With the line containing "- Testing involved" as the start and the line containing "3. **Dashboard**" as the end, transcribe that span of the entries below exactly, including both.

_ _ _ _ _

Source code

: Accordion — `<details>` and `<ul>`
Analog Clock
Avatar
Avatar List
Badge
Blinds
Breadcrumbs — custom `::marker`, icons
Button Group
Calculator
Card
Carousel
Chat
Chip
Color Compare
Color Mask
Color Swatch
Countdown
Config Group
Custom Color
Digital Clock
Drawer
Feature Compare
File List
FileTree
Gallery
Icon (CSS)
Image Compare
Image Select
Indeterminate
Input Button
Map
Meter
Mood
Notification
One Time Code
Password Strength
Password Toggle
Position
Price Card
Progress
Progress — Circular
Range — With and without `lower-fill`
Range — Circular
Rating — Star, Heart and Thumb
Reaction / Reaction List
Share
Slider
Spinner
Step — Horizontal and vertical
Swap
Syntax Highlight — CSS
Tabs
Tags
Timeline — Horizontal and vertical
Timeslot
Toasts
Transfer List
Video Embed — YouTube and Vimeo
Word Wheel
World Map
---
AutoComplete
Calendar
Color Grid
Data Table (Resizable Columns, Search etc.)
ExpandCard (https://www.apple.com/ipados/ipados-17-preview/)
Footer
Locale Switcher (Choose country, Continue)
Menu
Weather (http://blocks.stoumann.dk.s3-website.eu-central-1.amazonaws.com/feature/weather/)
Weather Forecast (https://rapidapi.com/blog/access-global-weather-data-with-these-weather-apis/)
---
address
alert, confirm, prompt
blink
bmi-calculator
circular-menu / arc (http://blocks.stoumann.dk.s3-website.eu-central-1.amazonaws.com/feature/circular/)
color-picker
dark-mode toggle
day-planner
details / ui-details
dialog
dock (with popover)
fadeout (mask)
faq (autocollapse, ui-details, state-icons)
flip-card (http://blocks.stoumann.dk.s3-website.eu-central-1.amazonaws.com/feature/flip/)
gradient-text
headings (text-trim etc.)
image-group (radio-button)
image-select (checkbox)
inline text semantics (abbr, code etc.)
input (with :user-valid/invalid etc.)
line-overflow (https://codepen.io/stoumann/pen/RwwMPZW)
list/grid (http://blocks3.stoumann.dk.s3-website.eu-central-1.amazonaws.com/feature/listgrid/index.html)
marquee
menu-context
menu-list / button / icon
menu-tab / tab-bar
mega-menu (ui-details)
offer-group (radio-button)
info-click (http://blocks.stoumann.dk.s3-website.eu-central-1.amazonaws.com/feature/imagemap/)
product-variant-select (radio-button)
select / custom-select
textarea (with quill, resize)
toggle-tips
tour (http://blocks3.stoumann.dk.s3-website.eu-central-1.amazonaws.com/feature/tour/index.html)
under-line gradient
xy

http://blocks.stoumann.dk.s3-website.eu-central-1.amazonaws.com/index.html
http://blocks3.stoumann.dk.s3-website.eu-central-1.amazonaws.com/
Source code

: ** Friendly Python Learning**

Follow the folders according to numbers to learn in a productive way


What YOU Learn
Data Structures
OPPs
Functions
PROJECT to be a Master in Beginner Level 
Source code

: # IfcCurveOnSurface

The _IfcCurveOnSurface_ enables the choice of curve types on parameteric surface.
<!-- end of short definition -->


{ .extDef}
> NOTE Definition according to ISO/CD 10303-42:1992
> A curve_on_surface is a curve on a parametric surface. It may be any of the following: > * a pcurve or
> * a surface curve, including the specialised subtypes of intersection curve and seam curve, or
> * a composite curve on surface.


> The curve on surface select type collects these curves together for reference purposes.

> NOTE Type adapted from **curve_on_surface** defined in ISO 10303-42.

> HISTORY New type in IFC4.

_ _ _ _ _

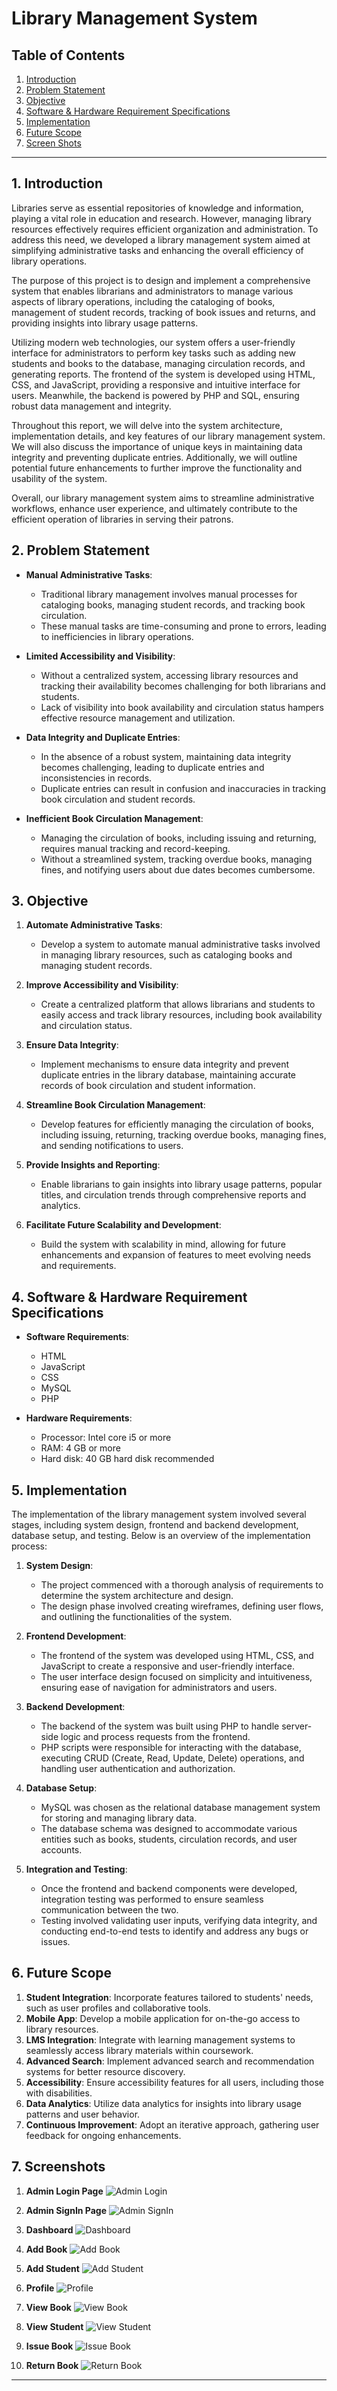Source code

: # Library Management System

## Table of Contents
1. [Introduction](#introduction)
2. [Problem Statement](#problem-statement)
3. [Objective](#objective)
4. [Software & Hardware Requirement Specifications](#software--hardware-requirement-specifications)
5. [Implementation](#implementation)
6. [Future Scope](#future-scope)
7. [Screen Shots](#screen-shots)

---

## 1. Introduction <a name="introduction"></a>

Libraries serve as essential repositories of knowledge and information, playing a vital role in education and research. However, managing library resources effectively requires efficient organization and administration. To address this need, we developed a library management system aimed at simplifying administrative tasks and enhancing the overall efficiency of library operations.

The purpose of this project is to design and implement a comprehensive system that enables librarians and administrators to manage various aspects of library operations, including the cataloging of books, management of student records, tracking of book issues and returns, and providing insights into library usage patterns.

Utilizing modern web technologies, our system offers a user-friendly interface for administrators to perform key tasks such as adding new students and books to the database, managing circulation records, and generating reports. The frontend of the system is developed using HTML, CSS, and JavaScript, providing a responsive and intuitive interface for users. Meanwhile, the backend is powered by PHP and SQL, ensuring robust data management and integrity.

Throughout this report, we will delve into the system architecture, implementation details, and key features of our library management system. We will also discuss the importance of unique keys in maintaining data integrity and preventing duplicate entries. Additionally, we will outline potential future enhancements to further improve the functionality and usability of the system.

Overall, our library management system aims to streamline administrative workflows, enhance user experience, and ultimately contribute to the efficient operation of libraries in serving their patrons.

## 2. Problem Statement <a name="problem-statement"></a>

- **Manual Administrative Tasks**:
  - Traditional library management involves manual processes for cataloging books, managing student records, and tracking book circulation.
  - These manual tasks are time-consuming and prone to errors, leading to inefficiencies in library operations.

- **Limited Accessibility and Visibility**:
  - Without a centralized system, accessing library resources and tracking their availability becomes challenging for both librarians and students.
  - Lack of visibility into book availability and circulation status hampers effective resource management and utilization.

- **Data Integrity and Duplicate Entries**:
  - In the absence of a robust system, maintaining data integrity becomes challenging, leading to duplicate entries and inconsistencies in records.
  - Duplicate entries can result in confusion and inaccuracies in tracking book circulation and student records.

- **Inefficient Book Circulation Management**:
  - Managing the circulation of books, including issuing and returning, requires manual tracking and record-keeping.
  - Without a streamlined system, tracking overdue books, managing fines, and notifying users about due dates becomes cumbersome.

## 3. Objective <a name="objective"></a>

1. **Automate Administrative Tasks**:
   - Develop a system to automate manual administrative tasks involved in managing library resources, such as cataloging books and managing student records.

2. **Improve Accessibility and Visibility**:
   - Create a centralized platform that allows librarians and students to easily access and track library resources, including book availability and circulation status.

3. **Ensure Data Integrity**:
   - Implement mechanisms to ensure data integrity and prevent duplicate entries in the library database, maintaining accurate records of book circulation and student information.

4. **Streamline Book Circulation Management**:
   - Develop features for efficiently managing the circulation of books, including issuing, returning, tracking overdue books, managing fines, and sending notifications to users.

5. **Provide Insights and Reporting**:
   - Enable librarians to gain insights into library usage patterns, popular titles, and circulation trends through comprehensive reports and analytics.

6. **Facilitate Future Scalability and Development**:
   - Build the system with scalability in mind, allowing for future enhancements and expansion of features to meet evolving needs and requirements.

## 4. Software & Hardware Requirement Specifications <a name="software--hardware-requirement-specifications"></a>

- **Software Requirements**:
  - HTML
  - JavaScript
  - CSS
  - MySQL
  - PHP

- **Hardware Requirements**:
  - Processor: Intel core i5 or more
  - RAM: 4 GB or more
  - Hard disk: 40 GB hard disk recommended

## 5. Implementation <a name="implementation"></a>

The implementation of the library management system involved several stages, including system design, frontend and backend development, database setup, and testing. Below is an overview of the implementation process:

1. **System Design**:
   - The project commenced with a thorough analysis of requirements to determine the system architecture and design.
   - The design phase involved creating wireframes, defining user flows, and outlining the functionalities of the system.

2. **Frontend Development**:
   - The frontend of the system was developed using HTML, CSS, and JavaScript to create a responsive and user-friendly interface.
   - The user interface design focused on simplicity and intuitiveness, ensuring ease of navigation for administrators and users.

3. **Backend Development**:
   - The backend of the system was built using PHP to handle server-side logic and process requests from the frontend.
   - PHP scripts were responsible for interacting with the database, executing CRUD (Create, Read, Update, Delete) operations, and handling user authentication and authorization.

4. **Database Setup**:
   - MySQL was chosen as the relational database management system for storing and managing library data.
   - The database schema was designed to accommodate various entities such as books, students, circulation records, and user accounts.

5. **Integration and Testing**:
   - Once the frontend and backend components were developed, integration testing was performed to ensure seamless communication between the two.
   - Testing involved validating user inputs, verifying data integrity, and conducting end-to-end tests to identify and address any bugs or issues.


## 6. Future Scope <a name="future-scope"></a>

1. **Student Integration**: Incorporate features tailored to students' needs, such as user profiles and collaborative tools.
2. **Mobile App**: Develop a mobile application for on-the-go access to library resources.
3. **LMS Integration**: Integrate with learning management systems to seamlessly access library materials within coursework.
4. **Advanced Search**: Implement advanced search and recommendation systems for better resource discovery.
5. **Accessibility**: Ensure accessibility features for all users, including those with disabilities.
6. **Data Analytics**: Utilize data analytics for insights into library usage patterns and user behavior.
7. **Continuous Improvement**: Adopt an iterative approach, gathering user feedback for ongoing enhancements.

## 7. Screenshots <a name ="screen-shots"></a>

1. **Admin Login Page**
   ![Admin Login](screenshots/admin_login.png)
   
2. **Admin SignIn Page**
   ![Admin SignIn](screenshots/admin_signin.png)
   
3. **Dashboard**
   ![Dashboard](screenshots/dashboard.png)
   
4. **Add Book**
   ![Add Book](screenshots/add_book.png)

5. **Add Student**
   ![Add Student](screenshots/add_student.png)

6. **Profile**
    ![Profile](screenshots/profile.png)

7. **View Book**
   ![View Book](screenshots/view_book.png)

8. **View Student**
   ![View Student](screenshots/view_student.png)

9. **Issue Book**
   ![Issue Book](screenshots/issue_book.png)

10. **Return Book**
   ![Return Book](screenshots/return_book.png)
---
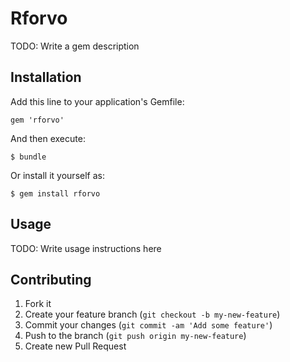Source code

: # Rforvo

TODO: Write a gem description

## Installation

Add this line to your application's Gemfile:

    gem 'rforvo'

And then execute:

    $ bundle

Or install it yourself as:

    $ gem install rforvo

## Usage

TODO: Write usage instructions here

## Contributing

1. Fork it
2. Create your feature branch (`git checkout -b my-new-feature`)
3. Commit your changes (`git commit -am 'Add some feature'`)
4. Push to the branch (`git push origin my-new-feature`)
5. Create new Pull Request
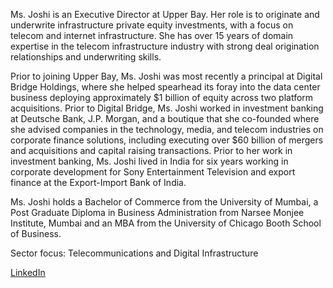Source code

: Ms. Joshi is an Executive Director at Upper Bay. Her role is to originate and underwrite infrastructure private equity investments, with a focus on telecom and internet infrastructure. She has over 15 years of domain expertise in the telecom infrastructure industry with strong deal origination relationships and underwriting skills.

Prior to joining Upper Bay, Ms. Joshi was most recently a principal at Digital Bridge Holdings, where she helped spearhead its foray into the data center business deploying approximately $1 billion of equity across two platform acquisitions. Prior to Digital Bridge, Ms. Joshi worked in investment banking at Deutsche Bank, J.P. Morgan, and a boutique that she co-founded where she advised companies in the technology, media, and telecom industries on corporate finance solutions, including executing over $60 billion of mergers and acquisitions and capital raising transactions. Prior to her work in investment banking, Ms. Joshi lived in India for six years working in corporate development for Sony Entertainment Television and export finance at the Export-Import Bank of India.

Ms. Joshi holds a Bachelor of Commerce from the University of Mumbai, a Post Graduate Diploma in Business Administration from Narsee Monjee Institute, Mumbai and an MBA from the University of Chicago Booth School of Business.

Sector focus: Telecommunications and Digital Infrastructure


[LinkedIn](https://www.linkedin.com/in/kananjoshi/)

_ _ _ _ _

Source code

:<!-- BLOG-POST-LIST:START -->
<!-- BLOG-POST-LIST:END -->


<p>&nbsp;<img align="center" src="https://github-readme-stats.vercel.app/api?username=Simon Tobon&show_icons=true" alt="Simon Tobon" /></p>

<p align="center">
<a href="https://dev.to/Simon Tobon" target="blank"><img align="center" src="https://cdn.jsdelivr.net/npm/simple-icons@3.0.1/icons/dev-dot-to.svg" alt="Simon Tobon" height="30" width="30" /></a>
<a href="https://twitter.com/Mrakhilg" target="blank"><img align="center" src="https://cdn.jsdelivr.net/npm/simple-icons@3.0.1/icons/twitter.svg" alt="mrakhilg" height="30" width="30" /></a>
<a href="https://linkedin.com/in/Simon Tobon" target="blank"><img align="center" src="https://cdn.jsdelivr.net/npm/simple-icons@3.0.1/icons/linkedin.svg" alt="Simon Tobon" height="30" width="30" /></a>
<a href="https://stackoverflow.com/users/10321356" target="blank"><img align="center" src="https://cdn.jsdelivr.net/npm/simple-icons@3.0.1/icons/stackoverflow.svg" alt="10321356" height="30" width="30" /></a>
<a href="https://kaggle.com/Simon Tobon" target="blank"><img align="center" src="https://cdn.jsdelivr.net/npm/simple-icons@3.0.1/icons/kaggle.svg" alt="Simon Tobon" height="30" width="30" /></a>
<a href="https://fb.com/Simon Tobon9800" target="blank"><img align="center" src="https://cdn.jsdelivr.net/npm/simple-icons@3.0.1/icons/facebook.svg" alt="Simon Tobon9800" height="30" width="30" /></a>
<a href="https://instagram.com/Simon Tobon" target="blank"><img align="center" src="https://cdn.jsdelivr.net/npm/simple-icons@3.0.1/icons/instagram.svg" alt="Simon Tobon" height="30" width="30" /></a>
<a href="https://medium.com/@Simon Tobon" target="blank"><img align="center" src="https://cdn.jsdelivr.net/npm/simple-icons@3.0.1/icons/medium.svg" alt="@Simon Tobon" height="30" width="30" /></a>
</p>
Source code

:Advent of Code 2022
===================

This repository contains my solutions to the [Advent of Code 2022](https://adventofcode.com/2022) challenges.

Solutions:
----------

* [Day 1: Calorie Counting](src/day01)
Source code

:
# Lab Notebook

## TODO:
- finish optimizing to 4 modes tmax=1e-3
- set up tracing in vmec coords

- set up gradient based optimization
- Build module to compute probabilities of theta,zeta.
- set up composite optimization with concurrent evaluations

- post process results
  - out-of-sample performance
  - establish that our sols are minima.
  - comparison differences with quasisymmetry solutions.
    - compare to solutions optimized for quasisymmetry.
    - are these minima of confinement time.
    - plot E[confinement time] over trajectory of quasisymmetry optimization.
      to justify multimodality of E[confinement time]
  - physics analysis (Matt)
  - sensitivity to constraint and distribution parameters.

_ _ _ _ _

§ **Exercise response**
   - Testing involved validating user inputs, verifying data integrity, and conducting end-to-end tests to identify and address any bugs or issues.


## 6. Future Scope <a name="future-scope"></a>

1. **Student Integration**: Incorporate features tailored to students' needs, such as user profiles and collaborative tools.
2. **Mobile App**: Develop a mobile application for on-the-go access to library resources.
3. **LMS Integration**: Integrate with learning management systems to seamlessly access library materials within coursework.
4. **Advanced Search**: Implement advanced search and recommendation systems for better resource discovery.
5. **Accessibility**: Ensure accessibility features for all users, including those with disabilities.
6. **Data Analytics**: Utilize data analytics for insights into library usage patterns and user behavior.
7. **Continuous Improvement**: Adopt an iterative approach, gathering user feedback for ongoing enhancements.

## 7. Screenshots <a name ="screen-shots"></a>

1. **Admin Login Page**
   ![Admin Login](screenshots/admin_login.png)
   
2. **Admin SignIn Page**
   ![Admin SignIn](screenshots/admin_signin.png)
   
3. **Dashboard**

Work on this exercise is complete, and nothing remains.